------ Data provided ------

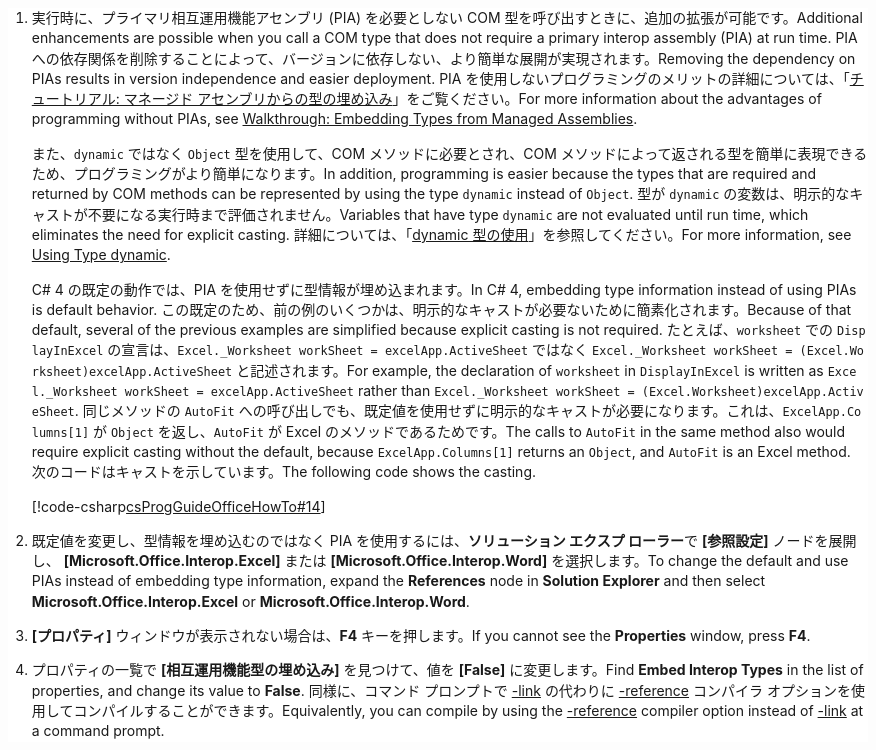 1. <span data-ttu-id="3384d-177">実行時に、プライマリ相互運用機能アセンブリ (PIA) を必要としない COM 型を呼び出すときに、追加の拡張が可能です。</span><span class="sxs-lookup"><span data-stu-id="3384d-177">Additional enhancements are possible when you call a COM type that does not require a primary interop assembly (PIA) at run time.</span></span> <span data-ttu-id="3384d-178">PIA への依存関係を削除することによって、バージョンに依存しない、より簡単な展開が実現されます。</span><span class="sxs-lookup"><span data-stu-id="3384d-178">Removing the dependency on PIAs results in version independence and easier deployment.</span></span> <span data-ttu-id="3384d-179">PIA を使用しないプログラミングのメリットの詳細については、「[チュートリアル: マネージド アセンブリからの型の埋め込み](../../../standard/assembly/embed-types-visual-studio.md)」をご覧ください。</span><span class="sxs-lookup"><span data-stu-id="3384d-179">For more information about the advantages of programming without PIAs, see [Walkthrough: Embedding Types from Managed Assemblies](../../../standard/assembly/embed-types-visual-studio.md).</span></span>

     <span data-ttu-id="3384d-180">また、`dynamic` ではなく `Object` 型を使用して、COM メソッドに必要とされ、COM メソッドによって返される型を簡単に表現できるため、プログラミングがより簡単になります。</span><span class="sxs-lookup"><span data-stu-id="3384d-180">In addition, programming is easier because the types that are required and returned by COM methods can be represented by using the type `dynamic` instead of `Object`.</span></span> <span data-ttu-id="3384d-181">型が `dynamic` の変数は、明示的なキャストが不要になる実行時まで評価されません。</span><span class="sxs-lookup"><span data-stu-id="3384d-181">Variables that have type `dynamic` are not evaluated until run time, which eliminates the need for explicit casting.</span></span> <span data-ttu-id="3384d-182">詳細については、「[dynamic 型の使用](../types/using-type-dynamic.md)」を参照してください。</span><span class="sxs-lookup"><span data-stu-id="3384d-182">For more information, see [Using Type dynamic](../types/using-type-dynamic.md).</span></span>

     <span data-ttu-id="3384d-183">C# 4 の既定の動作では、PIA を使用せずに型情報が埋め込まれます。</span><span class="sxs-lookup"><span data-stu-id="3384d-183">In C# 4, embedding type information instead of using PIAs is default behavior.</span></span> <span data-ttu-id="3384d-184">この既定のため、前の例のいくつかは、明示的なキャストが必要ないために簡素化されます。</span><span class="sxs-lookup"><span data-stu-id="3384d-184">Because of that default, several of the previous examples are simplified because explicit casting is not required.</span></span> <span data-ttu-id="3384d-185">たとえば、`worksheet` での `DisplayInExcel` の宣言は、`Excel._Worksheet workSheet = excelApp.ActiveSheet` ではなく `Excel._Worksheet workSheet = (Excel.Worksheet)excelApp.ActiveSheet` と記述されます。</span><span class="sxs-lookup"><span data-stu-id="3384d-185">For example, the declaration of `worksheet` in `DisplayInExcel` is written as `Excel._Worksheet workSheet = excelApp.ActiveSheet` rather than `Excel._Worksheet workSheet = (Excel.Worksheet)excelApp.ActiveSheet`.</span></span> <span data-ttu-id="3384d-186">同じメソッドの `AutoFit` への呼び出しでも、既定値を使用せずに明示的なキャストが必要になります。これは、`ExcelApp.Columns[1]` が `Object` を返し、`AutoFit` が Excel のメソッドであるためです。</span><span class="sxs-lookup"><span data-stu-id="3384d-186">The calls to `AutoFit` in the same method also would require explicit casting without the default, because `ExcelApp.Columns[1]` returns an `Object`, and `AutoFit` is an Excel  method.</span></span> <span data-ttu-id="3384d-187">次のコードはキャストを示しています。</span><span class="sxs-lookup"><span data-stu-id="3384d-187">The following code shows the casting.</span></span>

     [!code-csharp[csProgGuideOfficeHowTo#14](~/samples/snippets/csharp/VS_Snippets_VBCSharp/csprogguideofficehowto/cs/program.cs#14)]

2. <span data-ttu-id="3384d-188">既定値を変更し、型情報を埋め込むのではなく PIA を使用するには、**ソリューション エクスプ ローラー**で **[参照設定]** ノードを展開し、 **[Microsoft.Office.Interop.Excel]** または **[Microsoft.Office.Interop.Word]** を選択します。</span><span class="sxs-lookup"><span data-stu-id="3384d-188">To change the default and use PIAs instead of embedding type information, expand the **References** node in **Solution Explorer** and then select **Microsoft.Office.Interop.Excel** or **Microsoft.Office.Interop.Word**.</span></span>

3. <span data-ttu-id="3384d-189">**[プロパティ]** ウィンドウが表示されない場合は、**F4** キーを押します。</span><span class="sxs-lookup"><span data-stu-id="3384d-189">If you cannot see the **Properties** window, press **F4**.</span></span>

4. <span data-ttu-id="3384d-190">プロパティの一覧で **[相互運用機能型の埋め込み]** を見つけて、値を **[False]** に変更します。</span><span class="sxs-lookup"><span data-stu-id="3384d-190">Find **Embed Interop Types** in the list of properties, and change its value to **False**.</span></span> <span data-ttu-id="3384d-191">同様に、コマンド プロンプトで [-link](../../language-reference/compiler-options/link-compiler-option.md) の代わりに [-reference](../../language-reference/compiler-options/reference-compiler-option.md) コンパイラ オプションを使用してコンパイルすることができます。</span><span class="sxs-lookup"><span data-stu-id="3384d-191">Equivalently, you can compile by using the [-reference](../../language-reference/compiler-options/reference-compiler-option.md) compiler option instead of [-link](../../language-reference/compiler-options/link-compiler-option.md) at a command prompt.</span></span>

------

[Work request]
Return exactly the lines above from the line that has "PIA を使用するには、**ソリューション エクスプ" through the line that has "window, press **F4**.</span></span>", inclusive, and nothing else.

[Response to this task]
2. <span data-ttu-id="3384d-188">既定値を変更し、型情報を埋め込むのではなく PIA を使用するには、**ソリューション エクスプ ローラー**で **[参照設定]** ノードを展開し、 **[Microsoft.Office.Interop.Excel]** または **[Microsoft.Office.Interop.Word]** を選択します。</span><span class="sxs-lookup"><span data-stu-id="3384d-188">To change the default and use PIAs instead of embedding type information, expand the **References** node in **Solution Explorer** and then select **Microsoft.Office.Interop.Excel** or **Microsoft.Office.Interop.Word**.</span></span>

3. <span data-ttu-id="3384d-189">**[プロパティ]** ウィンドウが表示されない場合は、**F4** キーを押します。</span><span class="sxs-lookup"><span data-stu-id="3384d-189">If you cannot see the **Properties** window, press **F4**.</span></span>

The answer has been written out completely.